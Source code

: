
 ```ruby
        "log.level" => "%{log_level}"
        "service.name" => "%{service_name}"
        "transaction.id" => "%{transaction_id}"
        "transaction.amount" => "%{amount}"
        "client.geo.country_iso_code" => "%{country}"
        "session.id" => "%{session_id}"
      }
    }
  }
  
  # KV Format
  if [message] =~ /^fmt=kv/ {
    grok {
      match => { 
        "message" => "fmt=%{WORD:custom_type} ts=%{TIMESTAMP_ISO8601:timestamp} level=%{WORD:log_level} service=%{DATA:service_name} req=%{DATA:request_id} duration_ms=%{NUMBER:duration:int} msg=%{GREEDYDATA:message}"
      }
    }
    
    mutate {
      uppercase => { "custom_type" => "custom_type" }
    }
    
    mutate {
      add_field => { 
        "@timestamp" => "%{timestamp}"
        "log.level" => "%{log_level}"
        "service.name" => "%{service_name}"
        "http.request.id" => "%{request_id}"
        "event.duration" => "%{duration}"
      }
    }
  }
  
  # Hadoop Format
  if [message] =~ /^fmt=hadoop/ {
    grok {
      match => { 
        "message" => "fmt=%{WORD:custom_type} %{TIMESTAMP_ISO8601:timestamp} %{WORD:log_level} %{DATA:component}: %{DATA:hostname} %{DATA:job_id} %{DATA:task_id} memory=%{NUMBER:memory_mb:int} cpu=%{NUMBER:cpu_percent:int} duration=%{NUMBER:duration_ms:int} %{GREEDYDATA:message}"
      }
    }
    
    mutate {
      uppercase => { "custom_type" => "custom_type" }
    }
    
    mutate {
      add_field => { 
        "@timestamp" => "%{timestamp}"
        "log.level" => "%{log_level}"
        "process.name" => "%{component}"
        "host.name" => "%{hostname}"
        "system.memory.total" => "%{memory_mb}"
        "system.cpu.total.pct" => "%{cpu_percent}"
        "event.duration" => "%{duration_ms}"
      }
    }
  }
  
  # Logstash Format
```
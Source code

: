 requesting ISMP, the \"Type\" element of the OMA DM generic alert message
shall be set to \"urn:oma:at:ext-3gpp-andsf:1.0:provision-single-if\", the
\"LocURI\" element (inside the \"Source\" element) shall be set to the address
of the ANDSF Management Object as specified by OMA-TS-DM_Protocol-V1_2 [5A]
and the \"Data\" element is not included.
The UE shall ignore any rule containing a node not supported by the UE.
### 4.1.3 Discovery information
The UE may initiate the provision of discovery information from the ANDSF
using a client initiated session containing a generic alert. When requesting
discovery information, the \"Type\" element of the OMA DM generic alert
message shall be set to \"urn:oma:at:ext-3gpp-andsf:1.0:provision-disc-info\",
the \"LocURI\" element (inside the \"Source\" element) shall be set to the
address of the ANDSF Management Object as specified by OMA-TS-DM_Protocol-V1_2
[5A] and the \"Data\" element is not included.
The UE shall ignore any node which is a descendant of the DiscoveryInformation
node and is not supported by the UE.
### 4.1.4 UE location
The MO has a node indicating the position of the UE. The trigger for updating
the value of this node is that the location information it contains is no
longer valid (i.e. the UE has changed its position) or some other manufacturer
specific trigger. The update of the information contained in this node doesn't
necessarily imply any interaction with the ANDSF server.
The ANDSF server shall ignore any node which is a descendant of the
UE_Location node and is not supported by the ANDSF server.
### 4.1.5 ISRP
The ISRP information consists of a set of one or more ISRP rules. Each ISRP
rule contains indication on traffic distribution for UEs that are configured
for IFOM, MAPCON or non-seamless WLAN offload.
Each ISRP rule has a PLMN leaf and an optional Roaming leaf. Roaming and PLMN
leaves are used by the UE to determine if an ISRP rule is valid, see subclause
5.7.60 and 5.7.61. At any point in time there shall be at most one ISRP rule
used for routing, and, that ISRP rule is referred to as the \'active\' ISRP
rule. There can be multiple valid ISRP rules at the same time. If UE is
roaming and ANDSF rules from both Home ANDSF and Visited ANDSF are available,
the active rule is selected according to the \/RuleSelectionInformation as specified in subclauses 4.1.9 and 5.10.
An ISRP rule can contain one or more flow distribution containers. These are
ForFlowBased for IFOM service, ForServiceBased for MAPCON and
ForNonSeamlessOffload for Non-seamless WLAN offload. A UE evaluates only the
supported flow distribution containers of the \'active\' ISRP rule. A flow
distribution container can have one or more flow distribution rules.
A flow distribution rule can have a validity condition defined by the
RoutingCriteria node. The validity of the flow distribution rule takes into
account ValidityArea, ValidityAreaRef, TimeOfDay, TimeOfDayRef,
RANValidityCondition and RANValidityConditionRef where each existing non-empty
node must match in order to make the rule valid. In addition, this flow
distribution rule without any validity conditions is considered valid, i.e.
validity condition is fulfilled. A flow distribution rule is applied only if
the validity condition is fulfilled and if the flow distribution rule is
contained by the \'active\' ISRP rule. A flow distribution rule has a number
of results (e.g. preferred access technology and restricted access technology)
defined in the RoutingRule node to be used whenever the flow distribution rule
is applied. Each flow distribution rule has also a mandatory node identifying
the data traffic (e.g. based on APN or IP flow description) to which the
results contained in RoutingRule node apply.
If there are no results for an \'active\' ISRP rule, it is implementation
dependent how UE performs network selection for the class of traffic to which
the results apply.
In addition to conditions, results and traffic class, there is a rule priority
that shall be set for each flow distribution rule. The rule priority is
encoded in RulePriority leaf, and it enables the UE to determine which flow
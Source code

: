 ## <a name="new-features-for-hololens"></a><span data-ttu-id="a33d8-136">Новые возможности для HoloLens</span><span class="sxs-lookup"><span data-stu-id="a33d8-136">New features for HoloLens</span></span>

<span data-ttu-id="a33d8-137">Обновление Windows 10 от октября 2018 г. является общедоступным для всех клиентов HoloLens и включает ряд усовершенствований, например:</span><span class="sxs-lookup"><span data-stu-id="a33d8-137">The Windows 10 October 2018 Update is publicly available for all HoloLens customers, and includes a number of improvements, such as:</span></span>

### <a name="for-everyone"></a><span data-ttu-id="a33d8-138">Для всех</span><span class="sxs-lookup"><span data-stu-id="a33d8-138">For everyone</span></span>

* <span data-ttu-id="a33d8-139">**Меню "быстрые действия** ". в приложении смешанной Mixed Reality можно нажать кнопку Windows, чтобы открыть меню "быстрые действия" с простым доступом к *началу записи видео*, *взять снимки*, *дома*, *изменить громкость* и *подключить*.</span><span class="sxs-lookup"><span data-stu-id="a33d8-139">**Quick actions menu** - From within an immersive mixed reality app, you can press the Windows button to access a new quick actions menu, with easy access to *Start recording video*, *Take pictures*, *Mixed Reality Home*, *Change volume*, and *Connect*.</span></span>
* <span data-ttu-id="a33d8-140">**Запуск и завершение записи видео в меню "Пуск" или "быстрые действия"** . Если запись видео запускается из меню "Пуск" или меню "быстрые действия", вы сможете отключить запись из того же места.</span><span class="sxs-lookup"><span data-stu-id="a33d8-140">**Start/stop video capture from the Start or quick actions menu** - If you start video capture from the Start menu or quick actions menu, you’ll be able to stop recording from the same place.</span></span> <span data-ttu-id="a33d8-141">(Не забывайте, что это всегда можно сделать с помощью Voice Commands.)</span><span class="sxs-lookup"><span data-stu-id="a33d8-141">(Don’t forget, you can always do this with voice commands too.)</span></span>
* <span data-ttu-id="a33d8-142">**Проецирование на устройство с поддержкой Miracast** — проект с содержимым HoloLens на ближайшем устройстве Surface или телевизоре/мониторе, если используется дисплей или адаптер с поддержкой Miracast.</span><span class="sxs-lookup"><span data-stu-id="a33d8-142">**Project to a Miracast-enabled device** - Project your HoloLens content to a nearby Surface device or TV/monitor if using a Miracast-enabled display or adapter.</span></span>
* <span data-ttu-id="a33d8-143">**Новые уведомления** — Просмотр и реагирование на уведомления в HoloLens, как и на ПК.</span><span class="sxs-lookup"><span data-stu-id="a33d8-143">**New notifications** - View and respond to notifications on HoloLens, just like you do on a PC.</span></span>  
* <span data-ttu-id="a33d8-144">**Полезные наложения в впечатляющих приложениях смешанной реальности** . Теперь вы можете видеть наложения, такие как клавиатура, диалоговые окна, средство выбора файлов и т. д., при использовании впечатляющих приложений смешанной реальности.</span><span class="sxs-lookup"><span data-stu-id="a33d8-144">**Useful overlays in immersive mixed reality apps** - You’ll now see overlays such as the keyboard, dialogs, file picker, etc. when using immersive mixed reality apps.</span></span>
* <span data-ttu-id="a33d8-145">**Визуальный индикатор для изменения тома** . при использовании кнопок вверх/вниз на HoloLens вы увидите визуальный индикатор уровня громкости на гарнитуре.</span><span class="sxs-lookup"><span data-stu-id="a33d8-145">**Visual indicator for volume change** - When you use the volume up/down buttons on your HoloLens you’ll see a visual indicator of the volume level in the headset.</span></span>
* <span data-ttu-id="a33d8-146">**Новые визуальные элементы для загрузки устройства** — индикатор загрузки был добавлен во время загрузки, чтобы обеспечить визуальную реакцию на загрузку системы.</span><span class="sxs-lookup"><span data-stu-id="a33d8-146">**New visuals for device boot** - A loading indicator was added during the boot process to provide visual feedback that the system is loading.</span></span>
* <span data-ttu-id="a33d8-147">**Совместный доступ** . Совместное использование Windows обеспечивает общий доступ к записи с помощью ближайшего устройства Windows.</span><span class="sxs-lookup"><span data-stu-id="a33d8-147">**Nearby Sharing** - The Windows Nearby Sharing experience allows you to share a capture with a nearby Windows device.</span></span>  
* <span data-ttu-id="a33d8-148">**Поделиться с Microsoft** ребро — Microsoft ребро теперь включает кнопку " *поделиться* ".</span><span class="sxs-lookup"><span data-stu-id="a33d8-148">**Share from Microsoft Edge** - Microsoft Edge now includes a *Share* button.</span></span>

• [Task instructions] Lines holding "only" in the material above are to be reported.

• [Solution for this task]
ForNonSeamlessOffload for Non-seamless WLAN offload. A UE evaluates only the
validity condition is fulfilled. A flow distribution rule is applied only if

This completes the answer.